As a result, the university creates a new department and creates new permanent files (or
adds information to existing files) to record information about all the instructors in the
department, students in that major, course offerings, degree requirements, etc.
The university may have to write new application programs to deal with rules specific to
the new major. New application programs may also have to be written to handle new rules in
the university. Thus, as time goes by, the system acquires more files and more application
programs.
This typical file-processing system is supported by a conventional operating system. The
system stores permanent records in various files, and it needs different application programs to
extract records from, and add records to, the appropriate files. Before database management
systems (DBMSs) were introduced, organizations usually stored information in such systems.
Data isolation:
Because data are scattered in various files, and files may be in different formats, writing
new application programs to retrieve the appropriate data is difficult.
Integrity problems:
The data values stored in the database must satisfy certain types of consistency
constraints. Suppose the university maintains an account for each department, and records the
balance amount in each account.
Suppose also that the university requires that the account balance of a department may
never fall below zero. Developers enforce these constraints in the system by adding appropriate
code in the various application programs. However, when new constraints are added, it is
difficult to change the programs to enforce them. The problem is compounded when constraints
involve several data items from different files.
Atomicity problems:
A computer system, like any other device, is subject to failure. In many applications, it is
crucial that, if a failure occurs, the data be restored to the consistent state that existed prior to
the failure.
Consider a program to transfer $500 from the account balance of department A to the
account balance of department B. If a system failure occurs during the execution of the
program, it is possible that the $500 was removed from the balance of department A but was not
credited to the balance of department B, resulting in an inconsistent database state. Clearly, it is
essential to database consistency that either both the credit and debit occur, or that neither occur.

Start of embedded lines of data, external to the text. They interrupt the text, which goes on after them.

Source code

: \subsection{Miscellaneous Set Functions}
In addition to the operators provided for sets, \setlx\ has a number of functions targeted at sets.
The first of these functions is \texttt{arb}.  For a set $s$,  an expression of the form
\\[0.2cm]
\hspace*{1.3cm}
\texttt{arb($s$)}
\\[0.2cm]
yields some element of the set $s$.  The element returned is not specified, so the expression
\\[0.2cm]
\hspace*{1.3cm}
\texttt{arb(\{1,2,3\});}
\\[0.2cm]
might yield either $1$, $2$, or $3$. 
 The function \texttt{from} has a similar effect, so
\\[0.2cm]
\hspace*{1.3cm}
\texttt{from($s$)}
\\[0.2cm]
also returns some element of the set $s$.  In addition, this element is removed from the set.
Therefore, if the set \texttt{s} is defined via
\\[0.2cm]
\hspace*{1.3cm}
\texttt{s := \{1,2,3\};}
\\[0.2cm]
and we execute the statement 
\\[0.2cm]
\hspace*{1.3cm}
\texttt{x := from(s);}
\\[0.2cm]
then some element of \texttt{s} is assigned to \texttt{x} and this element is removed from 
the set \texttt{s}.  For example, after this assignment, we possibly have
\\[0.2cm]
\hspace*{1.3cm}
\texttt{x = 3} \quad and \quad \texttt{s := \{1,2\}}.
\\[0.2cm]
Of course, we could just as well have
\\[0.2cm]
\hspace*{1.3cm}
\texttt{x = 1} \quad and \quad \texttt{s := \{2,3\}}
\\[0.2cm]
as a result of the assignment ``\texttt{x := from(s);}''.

That is, the funds transfer must be atomic—it must happen in its entirety or not at all. It is
difficult to ensure atomicity in a conventional file-processing system.
Concurrent-access anomalies:
For the sake of overall performance of the system and faster response, many systems
allow multiple users to update the data simultaneously. Indeed, today, the largest Internet
retailers may have millions of accesses per day to their data by shoppers. In such an
environment, interaction of concurrent updates is possible and may result in inconsistent data.
Consider department A, with an account balance of $10,000. If two department clerks debit the
account balance (by say $500 and $100, respectively) of department A at almost exactly the
same time, the result of the concurrent executions may leave the budget in an incorrect (or
inconsistent) state.
Suppose that the programs executing on behalf of each withdrawal read the old balance,
reduce that value by the amount being withdrawn, and write the result back. If the two programs
run concurrently, they may both read the value $10,000, and write back $9500 and $9900,
respectively. Depending on which one writes the value last, the account balance of department
A may contain either $9500 or $9900, rather than the correct value of $9400. To guard against
this possibility, the system must maintain some form of supervision.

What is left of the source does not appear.